El hallazgo del cuerpo de César Ulises Arellano, estudiante desaparecido la semana pasada, desembocó en convertir un laberinto su desaparición y muerte. Violando el proceso de peritaje y sin más, Aristóteles Sandoval, gobernador jalisciense salió a referir que se trató de un suicidio y en seguida la teorías alrededor comenzaron a surgir.

Mientras de un lado acusaban que la versión oficial no es real, otros comenzaron a utilizar su muerte para sacar toda la homofobia que llevan dentro porque, claro, el suicidio o asesinato de alguien tiene relación directa con las preferencias sexuales.

Guadalajara sigue siendo un lugar en el que la homofobia sigue imperando. Las condiciones sociales de esta región no han salido de la moral religiosa como eje ético para tratar la situación particular de cada ser y, en general, México sigue teniendo un gran grueso de comentaristas homófobos que comienzan a juzgar a las víctimas desde ese hielo de agua sucia.

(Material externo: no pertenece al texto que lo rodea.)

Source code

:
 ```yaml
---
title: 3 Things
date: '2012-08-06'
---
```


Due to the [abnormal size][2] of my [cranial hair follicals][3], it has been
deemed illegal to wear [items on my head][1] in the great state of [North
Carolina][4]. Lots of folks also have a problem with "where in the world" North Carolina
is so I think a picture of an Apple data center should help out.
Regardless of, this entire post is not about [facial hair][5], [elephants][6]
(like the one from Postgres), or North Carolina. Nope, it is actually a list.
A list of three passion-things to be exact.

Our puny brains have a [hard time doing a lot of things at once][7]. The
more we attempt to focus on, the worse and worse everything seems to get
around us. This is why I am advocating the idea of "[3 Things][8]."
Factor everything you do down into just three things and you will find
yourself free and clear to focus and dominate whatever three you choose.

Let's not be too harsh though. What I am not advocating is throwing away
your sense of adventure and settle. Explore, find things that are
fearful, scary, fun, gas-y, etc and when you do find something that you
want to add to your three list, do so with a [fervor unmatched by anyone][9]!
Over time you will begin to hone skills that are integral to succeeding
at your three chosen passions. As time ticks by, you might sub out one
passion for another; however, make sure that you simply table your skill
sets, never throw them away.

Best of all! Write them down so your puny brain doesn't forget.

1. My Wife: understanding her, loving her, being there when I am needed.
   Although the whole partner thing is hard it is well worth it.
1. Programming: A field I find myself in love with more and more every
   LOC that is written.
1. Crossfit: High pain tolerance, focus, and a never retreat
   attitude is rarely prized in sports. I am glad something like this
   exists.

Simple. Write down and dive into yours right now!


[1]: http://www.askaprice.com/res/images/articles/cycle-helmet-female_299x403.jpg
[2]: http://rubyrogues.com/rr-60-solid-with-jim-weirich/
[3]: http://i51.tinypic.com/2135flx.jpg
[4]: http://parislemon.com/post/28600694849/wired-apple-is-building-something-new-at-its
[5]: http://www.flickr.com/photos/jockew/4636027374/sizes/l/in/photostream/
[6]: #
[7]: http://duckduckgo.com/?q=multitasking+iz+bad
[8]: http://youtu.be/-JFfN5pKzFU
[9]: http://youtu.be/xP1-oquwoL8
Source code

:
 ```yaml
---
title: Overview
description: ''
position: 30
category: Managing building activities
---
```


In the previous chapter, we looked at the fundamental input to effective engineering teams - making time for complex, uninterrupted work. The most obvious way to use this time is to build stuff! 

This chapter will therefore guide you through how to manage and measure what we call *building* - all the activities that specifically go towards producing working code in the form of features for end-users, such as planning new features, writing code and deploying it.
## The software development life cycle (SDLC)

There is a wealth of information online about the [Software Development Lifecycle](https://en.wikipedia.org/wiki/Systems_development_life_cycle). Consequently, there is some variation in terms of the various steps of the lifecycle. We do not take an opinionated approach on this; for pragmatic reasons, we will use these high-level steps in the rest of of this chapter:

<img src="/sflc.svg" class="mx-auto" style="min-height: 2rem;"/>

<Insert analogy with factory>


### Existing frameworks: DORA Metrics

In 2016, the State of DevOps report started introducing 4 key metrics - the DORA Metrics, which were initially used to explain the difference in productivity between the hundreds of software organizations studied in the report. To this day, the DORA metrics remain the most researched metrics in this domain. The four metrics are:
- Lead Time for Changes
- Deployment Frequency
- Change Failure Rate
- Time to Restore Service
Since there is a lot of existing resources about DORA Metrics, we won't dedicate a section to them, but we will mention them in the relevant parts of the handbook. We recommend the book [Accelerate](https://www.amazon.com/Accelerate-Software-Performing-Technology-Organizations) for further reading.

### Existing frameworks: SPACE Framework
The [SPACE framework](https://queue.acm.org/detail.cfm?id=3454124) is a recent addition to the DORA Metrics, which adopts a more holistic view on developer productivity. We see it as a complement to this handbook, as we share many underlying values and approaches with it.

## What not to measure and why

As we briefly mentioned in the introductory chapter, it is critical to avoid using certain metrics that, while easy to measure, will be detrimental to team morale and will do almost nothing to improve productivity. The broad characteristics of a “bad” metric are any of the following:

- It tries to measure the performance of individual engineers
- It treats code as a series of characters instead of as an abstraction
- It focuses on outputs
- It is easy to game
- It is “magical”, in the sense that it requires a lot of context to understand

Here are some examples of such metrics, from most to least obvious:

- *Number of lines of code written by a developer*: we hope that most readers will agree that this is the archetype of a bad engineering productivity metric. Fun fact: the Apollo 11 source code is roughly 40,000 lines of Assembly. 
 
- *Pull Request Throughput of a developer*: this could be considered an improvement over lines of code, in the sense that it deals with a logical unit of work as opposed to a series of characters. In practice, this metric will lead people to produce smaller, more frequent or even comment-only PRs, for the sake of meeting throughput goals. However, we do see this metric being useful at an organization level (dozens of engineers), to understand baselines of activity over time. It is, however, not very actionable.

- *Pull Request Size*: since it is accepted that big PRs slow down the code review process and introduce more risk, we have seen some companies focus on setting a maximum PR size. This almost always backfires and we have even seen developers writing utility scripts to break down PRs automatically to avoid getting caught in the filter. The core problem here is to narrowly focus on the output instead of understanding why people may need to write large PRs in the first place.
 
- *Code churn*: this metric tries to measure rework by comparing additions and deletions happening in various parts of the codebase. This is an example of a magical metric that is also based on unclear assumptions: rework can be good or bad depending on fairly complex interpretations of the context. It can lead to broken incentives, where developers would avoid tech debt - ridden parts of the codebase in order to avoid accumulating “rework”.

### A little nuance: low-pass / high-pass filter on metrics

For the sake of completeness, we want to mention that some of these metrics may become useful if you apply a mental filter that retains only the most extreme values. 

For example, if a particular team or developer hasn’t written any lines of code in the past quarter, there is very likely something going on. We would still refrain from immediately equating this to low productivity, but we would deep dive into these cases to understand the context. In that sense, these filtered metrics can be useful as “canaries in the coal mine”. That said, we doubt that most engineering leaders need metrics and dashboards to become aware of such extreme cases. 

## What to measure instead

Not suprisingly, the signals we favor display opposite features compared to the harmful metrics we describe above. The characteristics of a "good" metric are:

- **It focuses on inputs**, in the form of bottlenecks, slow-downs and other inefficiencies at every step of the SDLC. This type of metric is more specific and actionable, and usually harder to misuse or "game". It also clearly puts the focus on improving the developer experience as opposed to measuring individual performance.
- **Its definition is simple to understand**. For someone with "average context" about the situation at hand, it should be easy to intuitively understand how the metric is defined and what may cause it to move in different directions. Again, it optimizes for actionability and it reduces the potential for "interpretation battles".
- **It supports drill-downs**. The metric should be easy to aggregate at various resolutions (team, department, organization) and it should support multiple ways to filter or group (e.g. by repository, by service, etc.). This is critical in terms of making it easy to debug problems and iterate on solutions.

Los comentarios regresan a los lugares comunes, creyendo que las preferencias sexuales y la identidad de género son condiciones médicas que, por supuesto, (según éstos) son curables porque son enfermedades del alma que se curan con ¿exorcismos?

En la publicación de Twitter en la que el diario Milenio difundió la noticia del hallazgo del cuerpo de César Ulises, fue donde se encontraron más de estos comentarios, que comenzaron con los ataques directos, asignando toda la razón de su (posible) suicidio a la homosexualidad, con comentarios y frases que hubiera envidiado cualquier orador de iglesias evangelista.

También estuvieron los que creen que un asesinato o suicidio de un estudiante desaparecido (en una ciudad que se enteró de cinco desapariciones de jóvenes en la misma semana) no es lo suficientemente importante; claro, la seguridad no debe ser importante en un país con guerra contra el narcotráfico y condiciones tristísimas de seguridad, con 234 mil muertos derivados de esta guerra, al menos, hasta el final del años pasado. (Vía: Huffington Post)

Y, claro, también estuvieron los machos agresores de machos que trataron de defender la dignidad y el debido proceso de César Ulises… atacando de la misma manera que lo atacaron. La homofobia, como cualquier otro tipo de agresión, se puede aplicar en cualquier estrato social y cultural en contra de cualquier otro sin distinción, y esta es la principal prueba.

Lo cierto es que su muerte aún no queda clara y que siguen desaparecidos otros cuatro estudiantes. Resolver si fue o no un suicidio es trabajo de los sistemas periciales y judiciales del Estado de Jalisco. Sin embargo, es notable que la homofobia sigue siendo un gran problema que no se resuelve y que ni siquiera la exposición de la triste violencia e inseguridad en Guadalajara puede hacerlos cambiar un poco su manera de ver.